“I think if we want Bitcoin to be more than a payment, it needs more scaling solutions,” said Vitalik Buterin, in a Spaces on Twitter this week, focusing on several experiments that Ethereum tried in previous years.
But the main problem, for him, is politics.
“Bitcoin has really weird politics,” he said, adding that he “didn’t vibe with them.”
Over 32,000 people tune in to listen as Ethereum inventor talks to “altcoin slayer” Eric Wall and Bitcoin developers Come to Wertheimer about what Bitcoiners can learn from Ethereum.
The trio solves one of the main pain points of the world’s largest cryptocurrency by market cap: Bitcoin’s slow transaction throughput, and thus the need for layer two scaling methods to increase the speed at which people can send and receive digital assets.

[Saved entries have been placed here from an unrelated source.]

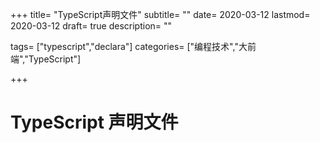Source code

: +++
title= "TypeScript声明文件"
subtitle= ""
date= 2020-03-12
lastmod= 2020-03-12
draft= true
description= ""

tags= ["typescript","declara"]
categories= ["编程技术","大前端","TypeScript"]

+++

# TypeScript 声明文件
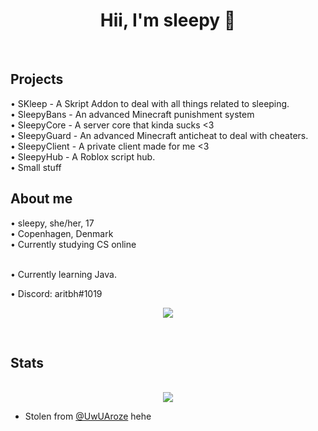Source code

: <div align="center">
  <h1>Hii, I'm sleepy 👋</h1> <br/>
</div>

<h2>Projects</h2>
• SKleep - A Skript Addon to deal with all things related to sleeping.<br />
• SleepyBans - An advanced Minecraft punishment system<br/ >
• SleepyCore - A server core that kinda sucks <3<br />
• SleepyGuard - An advanced Minecraft anticheat to deal with cheaters.<br/ >
• SleepyClient - A private client made for me <3<br/ >
• SleepyHub - A Roblox script hub.<br />
• Small stuff<br />

<h2>About me</h2>
• sleepy, she/her, 17<br/>
• Copenhagen, Denmark<br/>
• Currently studying CS online<br/><br/>

• Currently learning Java.<br/>

• Discord: aritbh#1019<br/>

<p align="center"><a href="https://discord.com/users/404172784407937024"><img align="center" src="https://lanyard-profile-readme.vercel.app/api/404172784407937024?bg=302c33"></a></p>

<br />

<h2>Stats</h2>
<p align = center>
  <br />
  <img src = "https://github-readme-streak-stats.herokuapp.com/?user=sleepyylol&theme=dracula">
</p>

- Stolen from [@UwUAroze](https://github.com/UwUAroze) hehe
 
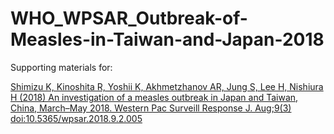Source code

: # WHO_WPSAR_Outbreak-of-Measles-in-Taiwan-and-Japan-2018
Supporting materials for:

[Shimizu K, Kinoshita R, Yoshii K, Akhmetzhanov AR, Jung S, Lee H, Nishiura H (2018) An investigation of a measles outbreak in Japan and Taiwan, China, March–May 2018. Western Pac Surveill Response J. Aug;9(3) doi:10.5365/wpsar.2018.9.2.005](http://dx.doi.org/10.5365/wpsar.2018.9.2.005)
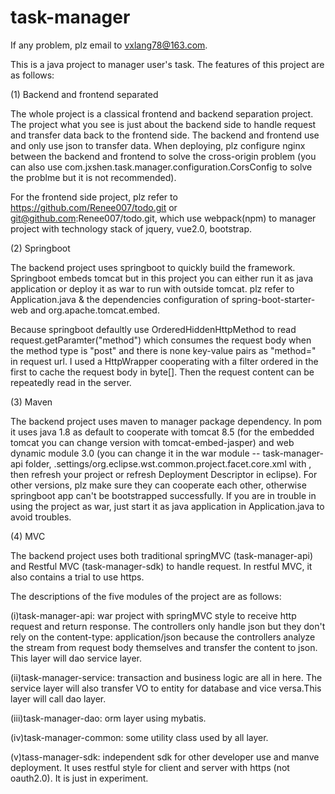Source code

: # task-manager

If any problem, plz email to vxlang78@163.com.

This is a java project to manager user's task. The features of this project are as follows:

(1) Backend and frontend separated

The whole project is a classical frontend and backend separation project. The project what you see is just about the backend side 
to handle request and transfer data back to the frontend side. The backend and frontend use and only use json to transfer data. 
When deploying, plz configure nginx between the backend and frontend to solve the cross-origin problem (you can also use com.jxshen.task.manager.configuration.CorsConfig to solve the problme but it is not recommended).

For the frontend side project, plz refer to https://github.com/Renee007/todo.git or git@github.com:Renee007/todo.git, which use 
webpack(npm) to manager project with technology stack of jquery, vue2.0, bootstrap.

(2) Springboot

The backend project uses springboot to quickly build the framework. Springboot embeds tomcat but in this project you can either run it as java application or deploy it as war to run with outside tomcat. plz refer to Application.java & the dependencies configuration of spring-boot-starter-web and org.apache.tomcat.embed.

Because springboot defaultly use OrderedHiddenHttpMethod to read request.getParamter("method") which consumes the request body when the method type is "post" and there is none key-value pairs as "method=" in request url. I used a HttpWrapper cooperating with a filter ordered in the first to cache the request body in byte[]. Then the request content can be repeatedly read in the server.

(3) Maven

The backend project uses maven to manager package dependency. In pom it uses java 1.8 as default to cooperate with tomcat 8.5 (for the embedded tomcat you can change version with tomcat-embed-jasper) and web dynamic module 3.0 (you can change it in the war module -- task-manager-api folder, .settings/org.eclipse.wst.common.project.facet.core.xml with <installed facet="jst.web" version="3.0"/>, then refresh your project or refresh Deployment Descriptor in eclipse). For other versions, plz make sure they can cooperate each other, otherwise springboot app can't be bootstrapped successfully. If you are in trouble in using the project as war, just start it as java application in Application.java to avoid troubles.

(4) MVC

The backend project uses both traditional springMVC (task-manager-api) and Restful MVC (task-manager-sdk) to handle request. In restful MVC, it also contains a trial to use https.

The descriptions of the five modules of the project are as follows:

(i)task-manager-api: war project with springMVC style to receive http request and return response. The controllers only handle json but they don't rely on the content-type: application/json because the controllers analyze the stream from request body themselves and transfer the content to json. This layer will dao service layer.

(ii)task-manager-service: transaction and business logic are all in here. The service layer will also transfer VO to entity for database and vice versa.This layer will call dao layer.

(iii)task-manager-dao: orm layer using mybatis.

(iv)task-manager-common: some utility class used by all layer.

(v)tass-manager-sdk: independent sdk for other developer use and manve deployment. It uses restful style for client and server with https (not oauth2.0). It is just in experiment.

Much of the discussion revolved around scaling, where Buterin, Wall, and Wertheimer think Bitcoiners can learn the most from the supposed rival chain.
“I think if we want Bitcoin to be more than a payment, scaling options like Plasma or ZK are needed. Rollups“said Buterin, who tested both on Ethereum. optimization and decision are two successful examples of “rollups” that can serve as case studies for Bitcoin, he said, adding that it’s “good to have an open mind” about ZK-snark based solutions-which show of a clear will.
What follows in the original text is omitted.